Okullar ne öğretiyor?

Gayet basit bir soru bu, okul ne öğretir? Çocuklarımızı emanet ettiğimiz okullar ne öğretmeli ve ne öğretiyorlar.

Kaynak : Akşam
Haber Giriş : 12 Mayıs 2015 22:06, Son Güncelleme : 27 Mart 2018 00:42
Okullar ne öğretiyor?

TURGAY POLAT

Tabii ülkemizden bakınca herkes bir TEOG ve ÖSYS puanının peşine düşmüş. Sanki okulun tek görevi ve en iyi okul olma kriteri bu sınavlardan yüksek puan almakmış gibi. Ama sonuçlara ve küresel ölçüm kriterlerine baktığımızda hem müfredatı daha yüklü hem de daha karmaşık yapılı olan okullarımız maalesef iyi öğretebilseydi herhalde dünyanın en iyi eğitim sistemine sahip olurduk. Ama kazın ayağı hiç de öyle değil, dünyanın en başarılı eğitim sisteminden bir çocuğu alın ne TEOG'da ne de ÖSYS'de başarılı olma şansı hiç yok. Peki ama neden hayatta o çocuklar bizimkilerden daha başarılı.

Bizim okullarımız ne öğretiyor. Bakın birkaç başlıkta bunları tartışalım. Yabancı dil eğitiminde çok başarısız durumdayız. Okullarımızın %95'inde yabancı dil sıfır seviyesinde oysa diğer ülkelerde ilköğretim dördüncü sınıfta çocuklar ikinci yabancı dili öğrenirken bizde yabancı dil hak getire. Hal böyle olunca dünya vatandaşı olma işi baştan yatıyor. Bu durumda da işgücünde rekabet şansımız azalmış oluyor. Okullarımız öğrencilerini hayata hazırlıyor mu? Bu da hak getire, mezun olanlar hayatı okulu bitirince tanımlıyor çünkü okul hayattan kopuk durumda.
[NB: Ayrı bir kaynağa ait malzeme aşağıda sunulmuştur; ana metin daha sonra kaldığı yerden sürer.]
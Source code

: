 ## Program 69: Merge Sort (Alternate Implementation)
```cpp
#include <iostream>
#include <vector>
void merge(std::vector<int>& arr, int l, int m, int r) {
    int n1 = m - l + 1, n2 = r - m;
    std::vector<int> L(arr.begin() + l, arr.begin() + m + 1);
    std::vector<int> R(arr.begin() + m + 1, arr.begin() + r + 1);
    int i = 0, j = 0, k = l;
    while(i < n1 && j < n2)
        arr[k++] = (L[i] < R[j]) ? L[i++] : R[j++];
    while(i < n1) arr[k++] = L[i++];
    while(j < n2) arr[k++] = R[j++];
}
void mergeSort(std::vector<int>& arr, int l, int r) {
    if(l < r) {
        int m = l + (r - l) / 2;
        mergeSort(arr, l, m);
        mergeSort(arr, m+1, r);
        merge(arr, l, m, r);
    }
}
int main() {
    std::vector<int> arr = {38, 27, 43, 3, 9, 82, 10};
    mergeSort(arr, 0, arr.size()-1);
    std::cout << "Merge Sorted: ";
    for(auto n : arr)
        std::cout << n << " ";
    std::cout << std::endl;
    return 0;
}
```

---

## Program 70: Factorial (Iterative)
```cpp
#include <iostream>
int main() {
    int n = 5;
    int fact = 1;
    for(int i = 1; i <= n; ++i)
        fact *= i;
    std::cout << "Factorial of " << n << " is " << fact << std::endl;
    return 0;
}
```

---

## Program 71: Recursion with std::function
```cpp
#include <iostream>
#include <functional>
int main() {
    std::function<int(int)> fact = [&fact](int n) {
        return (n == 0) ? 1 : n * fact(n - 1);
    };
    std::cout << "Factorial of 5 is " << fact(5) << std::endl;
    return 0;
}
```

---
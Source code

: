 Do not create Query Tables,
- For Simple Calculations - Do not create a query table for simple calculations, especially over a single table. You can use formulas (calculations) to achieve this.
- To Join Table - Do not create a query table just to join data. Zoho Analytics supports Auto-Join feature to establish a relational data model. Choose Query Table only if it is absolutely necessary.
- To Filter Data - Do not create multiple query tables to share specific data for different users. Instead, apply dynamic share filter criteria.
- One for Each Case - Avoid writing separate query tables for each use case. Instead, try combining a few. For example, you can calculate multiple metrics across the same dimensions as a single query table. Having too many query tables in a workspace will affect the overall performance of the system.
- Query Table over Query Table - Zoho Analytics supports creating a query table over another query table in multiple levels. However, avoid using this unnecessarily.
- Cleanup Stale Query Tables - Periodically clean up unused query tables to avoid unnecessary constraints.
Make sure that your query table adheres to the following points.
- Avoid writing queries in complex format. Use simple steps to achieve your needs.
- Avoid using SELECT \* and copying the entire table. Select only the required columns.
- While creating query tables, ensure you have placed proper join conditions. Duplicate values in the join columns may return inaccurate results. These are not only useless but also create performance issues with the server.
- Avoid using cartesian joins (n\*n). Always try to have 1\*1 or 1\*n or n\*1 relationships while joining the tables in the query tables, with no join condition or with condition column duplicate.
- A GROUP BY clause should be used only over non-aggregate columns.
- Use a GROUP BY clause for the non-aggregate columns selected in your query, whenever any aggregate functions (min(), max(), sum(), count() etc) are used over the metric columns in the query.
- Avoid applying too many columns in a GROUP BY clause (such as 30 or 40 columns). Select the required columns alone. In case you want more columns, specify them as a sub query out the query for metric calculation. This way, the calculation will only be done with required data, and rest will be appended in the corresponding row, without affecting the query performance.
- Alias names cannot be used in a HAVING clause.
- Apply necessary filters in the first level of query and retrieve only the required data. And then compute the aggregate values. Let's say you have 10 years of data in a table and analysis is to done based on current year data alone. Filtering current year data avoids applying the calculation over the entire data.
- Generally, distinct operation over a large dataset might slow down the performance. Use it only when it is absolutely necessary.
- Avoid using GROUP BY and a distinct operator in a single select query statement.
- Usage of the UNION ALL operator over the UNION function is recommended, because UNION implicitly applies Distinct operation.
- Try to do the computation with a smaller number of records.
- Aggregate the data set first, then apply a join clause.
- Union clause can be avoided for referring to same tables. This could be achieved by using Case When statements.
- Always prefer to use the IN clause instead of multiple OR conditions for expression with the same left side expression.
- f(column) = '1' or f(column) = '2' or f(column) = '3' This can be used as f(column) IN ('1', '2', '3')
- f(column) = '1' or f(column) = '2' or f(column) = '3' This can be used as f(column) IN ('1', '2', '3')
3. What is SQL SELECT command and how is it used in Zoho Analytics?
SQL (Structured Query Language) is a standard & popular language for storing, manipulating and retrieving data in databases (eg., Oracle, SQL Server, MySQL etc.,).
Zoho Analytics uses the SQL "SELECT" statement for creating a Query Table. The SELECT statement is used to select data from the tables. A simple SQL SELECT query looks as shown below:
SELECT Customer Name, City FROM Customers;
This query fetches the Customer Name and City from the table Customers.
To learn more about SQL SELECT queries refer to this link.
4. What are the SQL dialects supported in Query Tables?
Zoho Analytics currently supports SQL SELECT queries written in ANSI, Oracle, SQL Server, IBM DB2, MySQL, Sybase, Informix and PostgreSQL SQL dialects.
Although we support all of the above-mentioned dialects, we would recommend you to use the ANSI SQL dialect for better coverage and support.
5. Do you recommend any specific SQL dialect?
Okul kendini ifade edebilen, proje yapabilen, karar verebilen ve en önemlisi düşünebilen çocuklar yetiştirebiliyor mu? Bunların zaten hiçbiri yok. Çocuklarımız iletişim becerisinden yoksun, proje ve inovasyon bilmeyen, kendi başına karar veremeyen bireyler oluyor mezun olunca. Bunların hiçbiri bizde yok yani bu da sıfır.

Peki, bizde bunlar yoksa okullarımız da ne öğretilir. Çocuklarımız diğer ülke çocukları ile hayatta rekabet etme şansını yakalayamıyor. Bu durumda da soruyoruz bizim çocuklarımız okullarda ne öğreniyorlar. Matematik öğretiyoruz desek o da yok, fen de öğrettiğimiz söylenemez, zaten kompozisyon yaz desek bir dilekçe yaz desek o da yok.

Size ilginç bir anekdot anlatayım. Geçtiğimiz yıl bizce çok iyi bir okuldan mezun olan öğrenci ABD'de bir üniversiteye başvuru yapıyor üniversite akademik başarısına göre ön kabulü veriyor. Öğrenciden lise yaptığı sosyal ve kültürel başarıları anlatacağı bir yazı istiyor. Çocuk da işin içinden çıkamayancı bilen birisine başvuruyor. Başvurduğu kişi öğrenciye bunun ABD'deki üniversiteler için çok önemli olduğunu belirtip sporda, sosyal çalışmalarda ve sivil toplum kuruluşları ile yaptığı çalışmaları yazması gerektiğini söylüyor. Öğrenci onun yüzüne bakıp "hocam ben lisede sadece ders çalıştım. Bunları yapmadım ki" demiş.

Çocuklarımıza TEOG'dan 500 aldırabiliriz. LYS' de derece yaptırabiliriz. Hatta okullarımızdan resim, müzik, beden eğitimi derslerini kaldırıp- ki bunu yapan çok okul var- yerine sınava hazırlık derslerini daha fazla koyabiliriz. Öğrencilerin notlarını yükseltip yüksek puan almalarını sağlayabiliriz. İyi de şöyle bir geriye dönüp bakalım elimize ne geçti? Velileri kandırıp hayatta her şey TEOG'muş gibi gösterirseniz öğrencilerin yetkin bireyler yapmak yerine korkan ürken, içe kapanık, üretmeyen insanlar haline getirirseniz sonuç kaçınılmaz olacaktır.

Sonuçta kimse kusura bakmasın ama okullarımızda çağın gerektirdiği hiçbir şey öğretilmiyor. Ama bu ülkenin okulları ve eğitimcileri olarak bu ülkenin çocuklarına karşı sorumluluğunu yerine getirmeyenler tarih önünde hep suçlu olacaklardır. Çünkü onların misyonu geleceği görmek ve onu yönetecek nesiller yetiştirmek değil midir?